Cross-referencing backpressure tracking issue for Kademlia here https://github.com/libp2p/rust-libp2p/issues/3710.
Cross-referencing a discussion around backpressure: https://github.com/libp2p/rust-libp2p/discussions/4585.
What is the state of this?
What is the state of this?
Hey @sirandreww-starkware. I dont believe anybody is working on this at this time if you want to add to any suggestions or wish give it a shot :).
What is the state of this?
Hi @sirandreww-starkware which part are you asking specifically about?

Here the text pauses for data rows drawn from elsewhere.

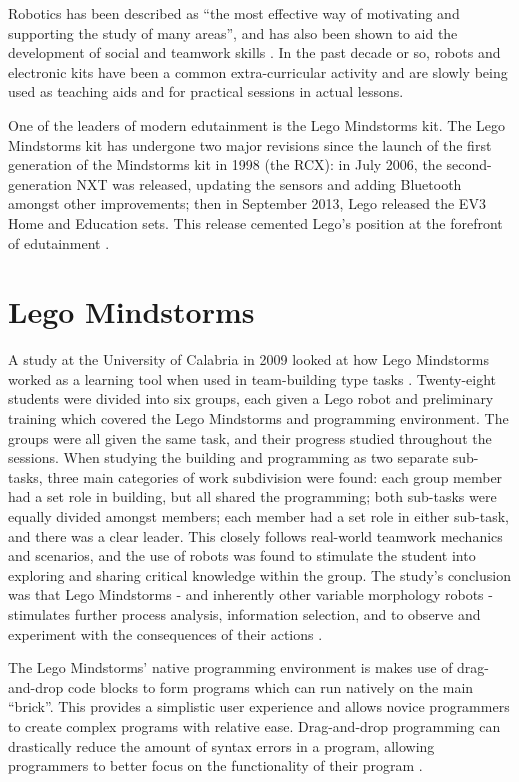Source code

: \documentclass{report}
\begin{document}
    Robotics has been described as \enquote{the most effective way of motivating and supporting the study of many areas}, and has also been shown to aid the development of social and teamwork skills \cite{Johnson2003}. In the past decade or so, robots and electronic kits have been a common extra-curricular activity and are slowly being used as teaching aids and for practical sessions in actual lessons.
    
	One of the leaders of modern edutainment is the Lego Mindstorms kit. The Lego Mindstorms kit has undergone two major revisions since the launch of the first generation of the Mindstorms kit in 1998 (the RCX): in July 2006, the second-generation NXT was released, updating the sensors and adding Bluetooth amongst other improvements; then in September 2013, Lego released the EV3 Home and Education sets. This release cemented Lego's position at the forefront of edutainment \cite{Becker}.
    
    \section{Lego Mindstorms}
    A study at the University of Calabria in 2009 looked at how Lego Mindstorms worked as a learning tool when used in team-building type tasks \cite{Bilotta2009}. Twenty-eight students were divided into six groups, each given a Lego robot and preliminary training which covered the Lego Mindstorms and programming environment. The groups were all given the same task, and their progress studied throughout the sessions. When studying the building and programming as two separate sub-tasks, three main categories of work subdivision were found: each group member had a set role in building, but all shared the programming; both sub-tasks were equally divided amongst members; each member had a set role in either sub-task, and there was a clear leader. This closely follows real-world teamwork mechanics and scenarios, and the use of robots was found to stimulate the student into exploring and sharing critical knowledge within the group. The study's conclusion was that Lego Mindstorms - and inherently other variable morphology robots - stimulates further process analysis, information selection, and to observe and experiment with the consequences of their actions \cite{Bilotta2009}.
    
    The Lego Mindstorms' native programming environment is makes use of drag-and-drop code blocks to form programs which can run natively on the main \enquote{brick}. This provides a simplistic user experience and allows novice programmers to create complex programs with relative ease. Drag-and-drop programming can drastically reduce the amount of syntax errors in a program, allowing programmers to better focus on the functionality of their program \cite{Kelleher2002}.
\end{document}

@jxs I'm mainly seeking back-pressure in gossipsub, I'm stress-testing it to see the maximum throughput I can have when one peer is broadcasting on a topic and the others are listening, It seemed to me like gossipsub does not have back-pressure implemented (#6117) although I see this is answered now and might potentially be an issue on our end.